[[ Listed records, beginning ]]

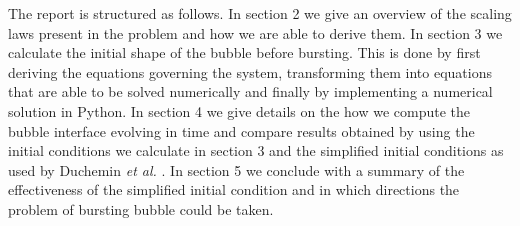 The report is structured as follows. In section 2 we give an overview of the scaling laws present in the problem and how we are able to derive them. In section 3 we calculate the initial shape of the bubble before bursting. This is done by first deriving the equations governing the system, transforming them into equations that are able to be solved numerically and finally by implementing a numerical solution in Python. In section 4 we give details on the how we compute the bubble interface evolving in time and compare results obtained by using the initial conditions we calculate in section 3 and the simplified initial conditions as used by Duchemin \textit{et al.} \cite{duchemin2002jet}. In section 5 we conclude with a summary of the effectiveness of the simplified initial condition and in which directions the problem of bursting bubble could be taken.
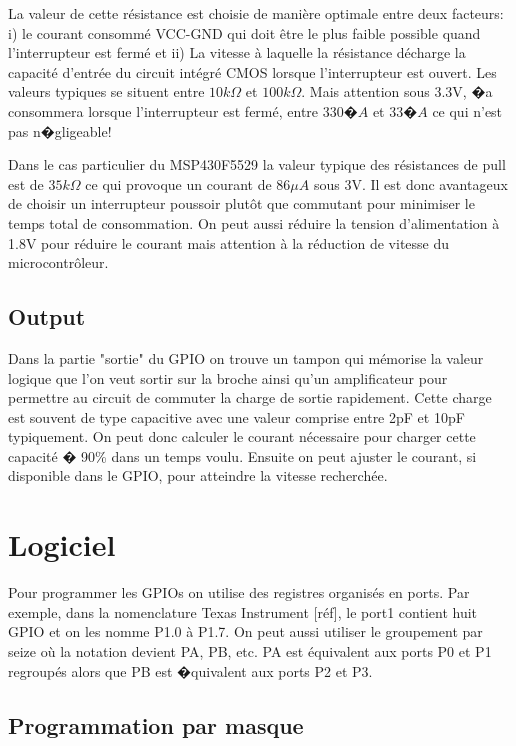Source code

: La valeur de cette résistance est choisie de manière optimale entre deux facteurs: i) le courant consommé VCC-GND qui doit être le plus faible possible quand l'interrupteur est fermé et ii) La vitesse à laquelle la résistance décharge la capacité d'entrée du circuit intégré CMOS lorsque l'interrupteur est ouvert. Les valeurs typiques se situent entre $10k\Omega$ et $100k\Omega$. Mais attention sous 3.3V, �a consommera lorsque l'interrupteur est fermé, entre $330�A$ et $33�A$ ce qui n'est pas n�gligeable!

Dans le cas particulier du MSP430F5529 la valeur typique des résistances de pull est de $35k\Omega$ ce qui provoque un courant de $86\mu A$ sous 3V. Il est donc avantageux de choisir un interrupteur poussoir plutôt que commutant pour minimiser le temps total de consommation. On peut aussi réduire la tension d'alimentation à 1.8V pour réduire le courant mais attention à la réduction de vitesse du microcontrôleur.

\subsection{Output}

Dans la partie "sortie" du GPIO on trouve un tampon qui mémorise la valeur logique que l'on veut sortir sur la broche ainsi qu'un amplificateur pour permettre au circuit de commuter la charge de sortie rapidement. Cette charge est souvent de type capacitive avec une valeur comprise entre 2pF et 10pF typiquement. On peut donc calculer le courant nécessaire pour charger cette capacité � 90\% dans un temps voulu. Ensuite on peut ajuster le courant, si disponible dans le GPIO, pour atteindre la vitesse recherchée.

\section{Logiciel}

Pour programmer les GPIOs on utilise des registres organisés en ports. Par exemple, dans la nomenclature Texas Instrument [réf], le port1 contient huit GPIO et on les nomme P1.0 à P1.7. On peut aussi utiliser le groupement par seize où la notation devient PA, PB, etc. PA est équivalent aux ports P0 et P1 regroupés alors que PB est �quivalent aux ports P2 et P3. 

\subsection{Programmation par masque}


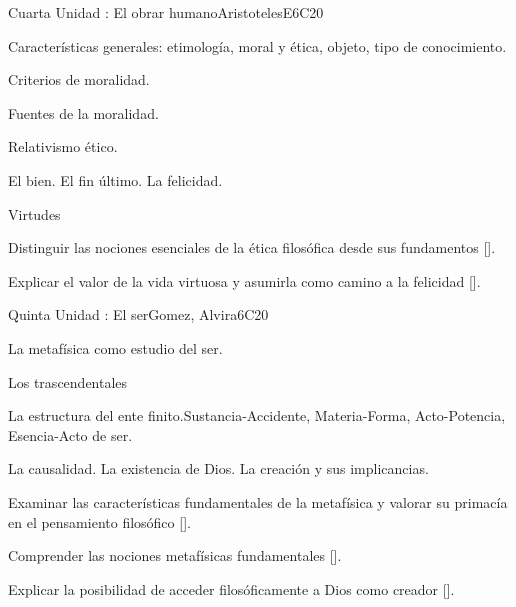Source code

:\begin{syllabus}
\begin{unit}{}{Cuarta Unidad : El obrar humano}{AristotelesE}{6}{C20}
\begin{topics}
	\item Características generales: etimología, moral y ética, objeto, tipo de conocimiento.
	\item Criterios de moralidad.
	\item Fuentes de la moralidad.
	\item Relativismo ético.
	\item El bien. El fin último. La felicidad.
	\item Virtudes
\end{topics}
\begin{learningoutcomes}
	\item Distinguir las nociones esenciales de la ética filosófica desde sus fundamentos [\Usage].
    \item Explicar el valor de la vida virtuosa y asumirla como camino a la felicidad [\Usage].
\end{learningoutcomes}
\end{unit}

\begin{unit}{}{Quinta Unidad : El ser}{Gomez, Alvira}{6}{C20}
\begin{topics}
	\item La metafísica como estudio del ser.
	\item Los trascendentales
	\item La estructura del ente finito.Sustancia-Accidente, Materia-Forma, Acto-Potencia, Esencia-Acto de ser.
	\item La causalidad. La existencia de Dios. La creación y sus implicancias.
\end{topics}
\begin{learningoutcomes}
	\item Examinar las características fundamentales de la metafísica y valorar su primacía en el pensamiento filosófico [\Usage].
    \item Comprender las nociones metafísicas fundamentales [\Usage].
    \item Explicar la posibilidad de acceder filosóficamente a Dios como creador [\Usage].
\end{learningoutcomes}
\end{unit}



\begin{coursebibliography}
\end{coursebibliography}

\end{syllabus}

[[ Listed records, end ]]

Exercise goal
Could you reproduce exactly the lines of the entries above, from the one with "sus fundamentos [\Usage]." through the one with "pensamiento filosófico [\Usage].", and nothing else?

Your solution
	\item Distinguir las nociones esenciales de la ética filosófica desde sus fundamentos [\Usage].
    \item Explicar el valor de la vida virtuosa y asumirla como camino a la felicidad [\Usage].
\end{learningoutcomes}
\end{unit}

\begin{unit}{}{Quinta Unidad : El ser}{Gomez, Alvira}{6}{C20}
\begin{topics}
	\item La metafísica como estudio del ser.
	\item Los trascendentales
	\item La estructura del ente finito.Sustancia-Accidente, Materia-Forma, Acto-Potencia, Esencia-Acto de ser.
	\item La causalidad. La existencia de Dios. La creación y sus implicancias.
\end{topics}
\begin{learningoutcomes}
	\item Examinar las características fundamentales de la metafísica y valorar su primacía en el pensamiento filosófico [\Usage].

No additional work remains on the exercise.